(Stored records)
◇ ◇ ◇

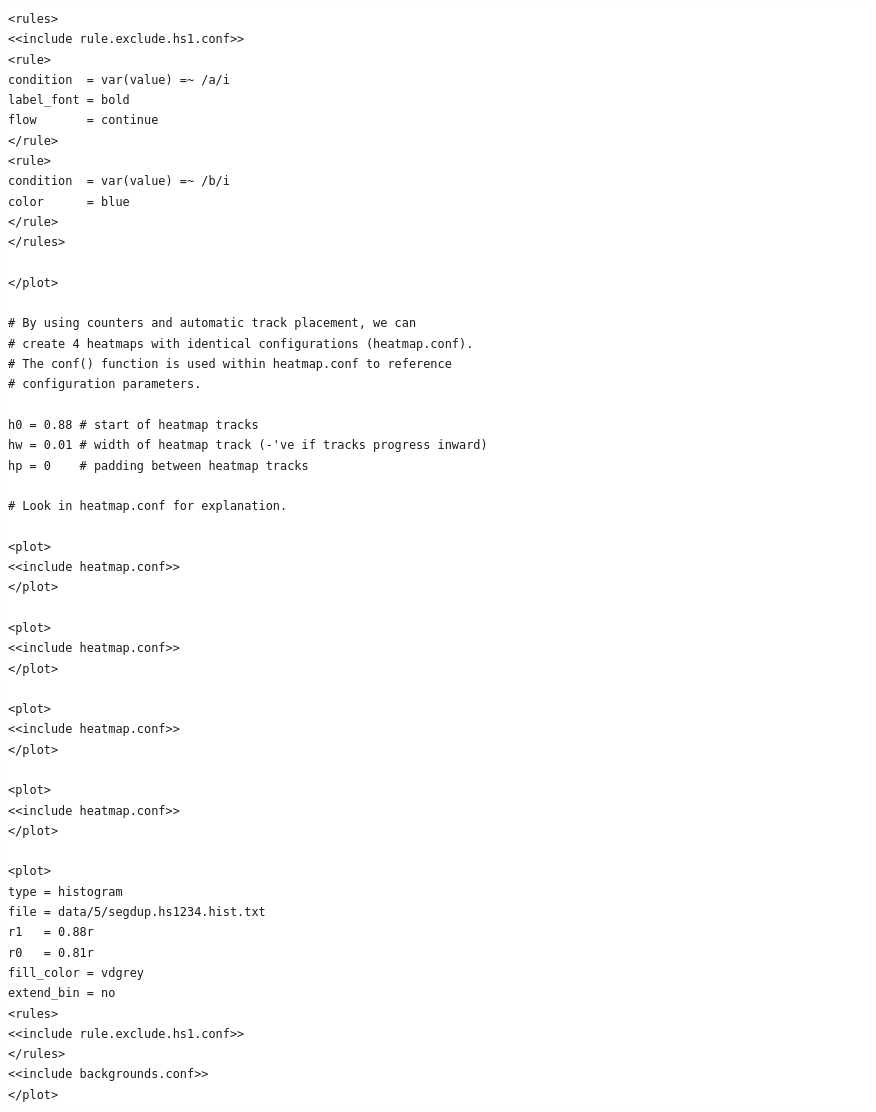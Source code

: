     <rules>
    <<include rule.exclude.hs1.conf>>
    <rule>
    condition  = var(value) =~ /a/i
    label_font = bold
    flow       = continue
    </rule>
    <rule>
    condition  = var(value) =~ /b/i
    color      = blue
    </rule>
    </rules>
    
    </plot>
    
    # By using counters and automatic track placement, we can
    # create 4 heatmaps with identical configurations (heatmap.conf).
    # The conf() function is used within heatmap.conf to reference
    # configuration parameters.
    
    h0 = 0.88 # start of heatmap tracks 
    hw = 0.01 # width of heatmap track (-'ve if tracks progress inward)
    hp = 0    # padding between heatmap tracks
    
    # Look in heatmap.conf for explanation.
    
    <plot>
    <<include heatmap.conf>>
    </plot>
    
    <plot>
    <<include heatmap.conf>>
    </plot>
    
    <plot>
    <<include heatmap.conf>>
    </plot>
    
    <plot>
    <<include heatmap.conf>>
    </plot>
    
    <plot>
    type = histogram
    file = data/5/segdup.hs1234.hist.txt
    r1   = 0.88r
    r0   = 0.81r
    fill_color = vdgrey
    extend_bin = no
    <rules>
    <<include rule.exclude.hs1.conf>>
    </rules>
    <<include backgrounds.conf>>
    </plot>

◇ ◇ ◇

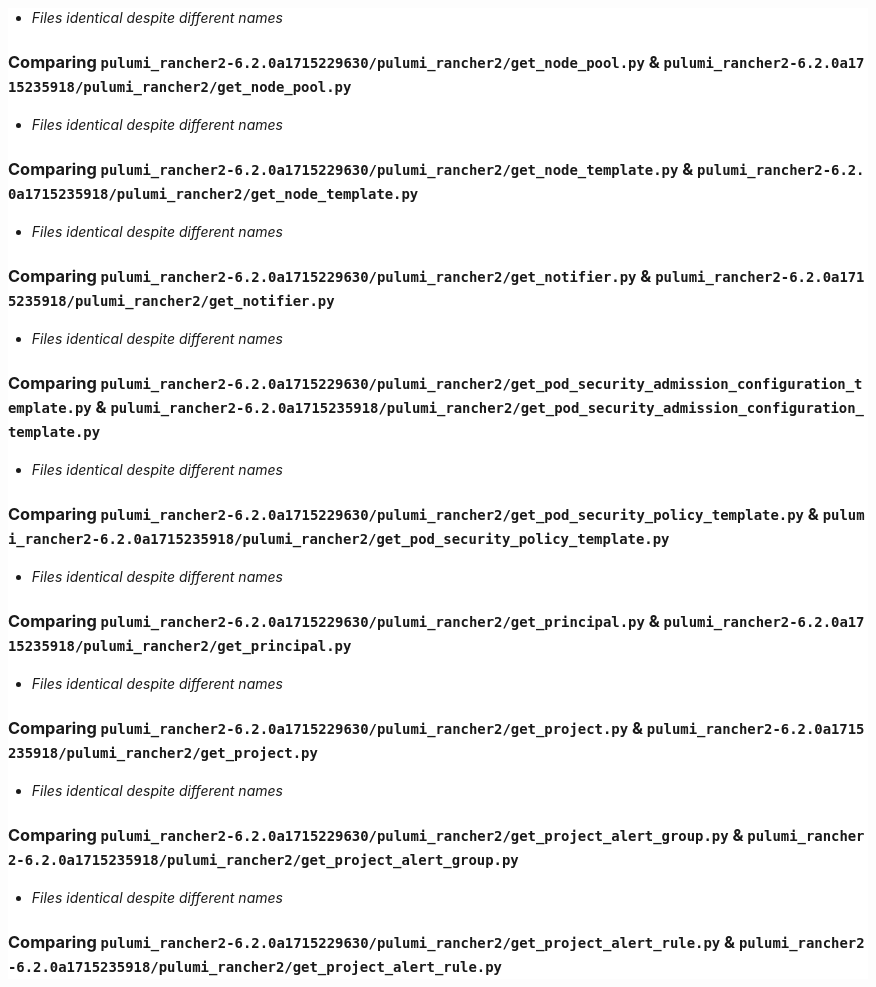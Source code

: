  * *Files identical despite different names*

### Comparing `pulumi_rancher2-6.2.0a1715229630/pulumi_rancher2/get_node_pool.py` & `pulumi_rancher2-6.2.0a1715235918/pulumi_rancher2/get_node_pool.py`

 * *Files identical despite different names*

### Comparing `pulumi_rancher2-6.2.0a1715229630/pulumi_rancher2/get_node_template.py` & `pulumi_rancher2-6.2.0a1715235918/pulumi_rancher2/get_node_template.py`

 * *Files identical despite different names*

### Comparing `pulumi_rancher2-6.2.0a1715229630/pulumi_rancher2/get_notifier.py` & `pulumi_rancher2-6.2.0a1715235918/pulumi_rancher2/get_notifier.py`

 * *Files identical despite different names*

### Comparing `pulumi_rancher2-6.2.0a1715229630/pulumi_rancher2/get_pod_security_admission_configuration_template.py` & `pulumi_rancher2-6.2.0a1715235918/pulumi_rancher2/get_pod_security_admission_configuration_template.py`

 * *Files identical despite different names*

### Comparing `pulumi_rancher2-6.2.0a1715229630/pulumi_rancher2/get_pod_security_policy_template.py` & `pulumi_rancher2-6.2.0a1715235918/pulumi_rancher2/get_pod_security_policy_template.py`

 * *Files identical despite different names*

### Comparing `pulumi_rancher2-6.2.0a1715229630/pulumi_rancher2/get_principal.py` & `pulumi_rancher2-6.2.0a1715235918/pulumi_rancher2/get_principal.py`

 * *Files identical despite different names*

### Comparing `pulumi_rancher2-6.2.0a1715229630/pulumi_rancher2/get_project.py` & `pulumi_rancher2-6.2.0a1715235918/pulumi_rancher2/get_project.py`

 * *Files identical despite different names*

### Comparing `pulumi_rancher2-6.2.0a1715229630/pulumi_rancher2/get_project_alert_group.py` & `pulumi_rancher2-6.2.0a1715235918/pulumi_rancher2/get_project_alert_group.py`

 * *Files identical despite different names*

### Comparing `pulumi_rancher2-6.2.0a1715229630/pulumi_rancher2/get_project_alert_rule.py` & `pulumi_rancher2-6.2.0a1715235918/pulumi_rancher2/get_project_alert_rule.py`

◇ ◇ ◇

**The problem**: Search the entries above for the string "condition". Copy each line that holds it.

**Response to this task**:
    condition  = var(value) =~ /a/i
    condition  = var(value) =~ /b/i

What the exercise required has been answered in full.